Group living carries a price: it inherently entails increased competition for resources and reproduction, and may also be associated with mating among relatives, which carries costs of inbreeding. Nonetheless, group living and sociality is found in many animals, and understanding the direct and indirect benefits of cooperation that override the inherent costs remains a challenge in evolutionary ecology. Individuals in groups may benefit from more efficient management of energy or water reserves, for example in the form of reduced water or heat loss from groups of animals huddling, or through reduced energy demands afforded by shared participation in tasks.
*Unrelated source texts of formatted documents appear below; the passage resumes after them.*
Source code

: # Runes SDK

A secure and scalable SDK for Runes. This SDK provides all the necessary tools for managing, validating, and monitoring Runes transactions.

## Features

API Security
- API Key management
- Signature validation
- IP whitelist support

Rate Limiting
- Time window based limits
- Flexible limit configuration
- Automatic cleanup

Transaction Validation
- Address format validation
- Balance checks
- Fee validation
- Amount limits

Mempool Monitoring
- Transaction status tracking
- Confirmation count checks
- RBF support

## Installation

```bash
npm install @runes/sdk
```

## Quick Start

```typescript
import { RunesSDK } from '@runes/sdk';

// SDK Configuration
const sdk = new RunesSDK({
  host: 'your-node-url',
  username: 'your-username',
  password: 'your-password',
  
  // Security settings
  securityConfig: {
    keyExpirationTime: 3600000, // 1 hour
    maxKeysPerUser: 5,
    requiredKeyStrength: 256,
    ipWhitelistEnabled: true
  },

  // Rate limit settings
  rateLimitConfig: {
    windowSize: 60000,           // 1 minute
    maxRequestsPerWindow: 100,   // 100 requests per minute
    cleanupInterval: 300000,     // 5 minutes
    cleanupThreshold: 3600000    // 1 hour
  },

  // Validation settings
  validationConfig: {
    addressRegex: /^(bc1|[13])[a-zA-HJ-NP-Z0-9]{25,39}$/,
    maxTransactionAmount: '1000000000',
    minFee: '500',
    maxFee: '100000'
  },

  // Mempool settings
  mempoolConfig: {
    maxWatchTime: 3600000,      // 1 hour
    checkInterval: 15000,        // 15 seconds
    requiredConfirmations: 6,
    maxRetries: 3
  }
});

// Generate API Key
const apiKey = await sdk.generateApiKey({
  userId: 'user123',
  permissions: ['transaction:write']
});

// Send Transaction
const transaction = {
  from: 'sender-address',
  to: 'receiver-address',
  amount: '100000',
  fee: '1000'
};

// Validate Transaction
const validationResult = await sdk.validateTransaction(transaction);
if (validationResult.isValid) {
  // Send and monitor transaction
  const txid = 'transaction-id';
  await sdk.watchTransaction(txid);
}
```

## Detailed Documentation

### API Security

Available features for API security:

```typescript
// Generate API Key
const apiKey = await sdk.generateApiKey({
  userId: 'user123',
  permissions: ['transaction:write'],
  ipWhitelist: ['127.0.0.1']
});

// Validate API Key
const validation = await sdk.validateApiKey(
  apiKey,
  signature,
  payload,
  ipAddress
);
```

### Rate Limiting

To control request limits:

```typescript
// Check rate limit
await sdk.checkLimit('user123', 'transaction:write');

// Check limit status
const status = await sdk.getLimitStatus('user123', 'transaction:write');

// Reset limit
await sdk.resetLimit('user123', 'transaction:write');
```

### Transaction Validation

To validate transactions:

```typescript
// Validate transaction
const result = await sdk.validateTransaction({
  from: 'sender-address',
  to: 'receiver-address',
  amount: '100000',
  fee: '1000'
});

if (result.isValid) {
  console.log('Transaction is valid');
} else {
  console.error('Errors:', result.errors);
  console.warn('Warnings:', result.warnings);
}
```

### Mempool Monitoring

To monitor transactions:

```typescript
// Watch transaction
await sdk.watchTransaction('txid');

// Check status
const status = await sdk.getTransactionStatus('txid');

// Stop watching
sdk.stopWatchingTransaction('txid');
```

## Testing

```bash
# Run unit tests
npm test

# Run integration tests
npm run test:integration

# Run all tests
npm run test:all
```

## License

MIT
We investigated the putative benefits of group living in the permanently social spider Stegodyphus dumicola by comparing the effect of group size on standard metabolic rate, lipid/protein content as a body condition measure, feeding efficiency, per capita web investment, and weight/water loss and survival during desiccation. Because energetic expenditure is temperature sensitive, some assays were performed under varying temperature conditions. We found that feeding efficiency increased with group size, and the rate of weight loss was higher in solitary individuals than in animals in groups of various sizes during desiccation. Interestingly, this was not translated into differences in survival or in standard metabolic rate. We did not detect any group size effects for other parameters, and group size effects did not co-vary with experimental temperature in a predictive manner. Both feeding efficiency and mass loss during desiccation are relevant ecological factors as the former results in lowered predator exposure time, and the latter benefits social spiders which occupy arid, hot environments.

Highlights

  • Elucidating the underlying factors that give rise to group living remains a challenging task because many selective forces could potentially affect the cost and benefits

  • Because we found that larger spiders extracted more fly mass (Supplementary Results 2), we calculated the fly mass extracted per unit spider mass (EpSM) by dividing the extracted fly mass (FM) by the total spider mass in a petri dish (SM)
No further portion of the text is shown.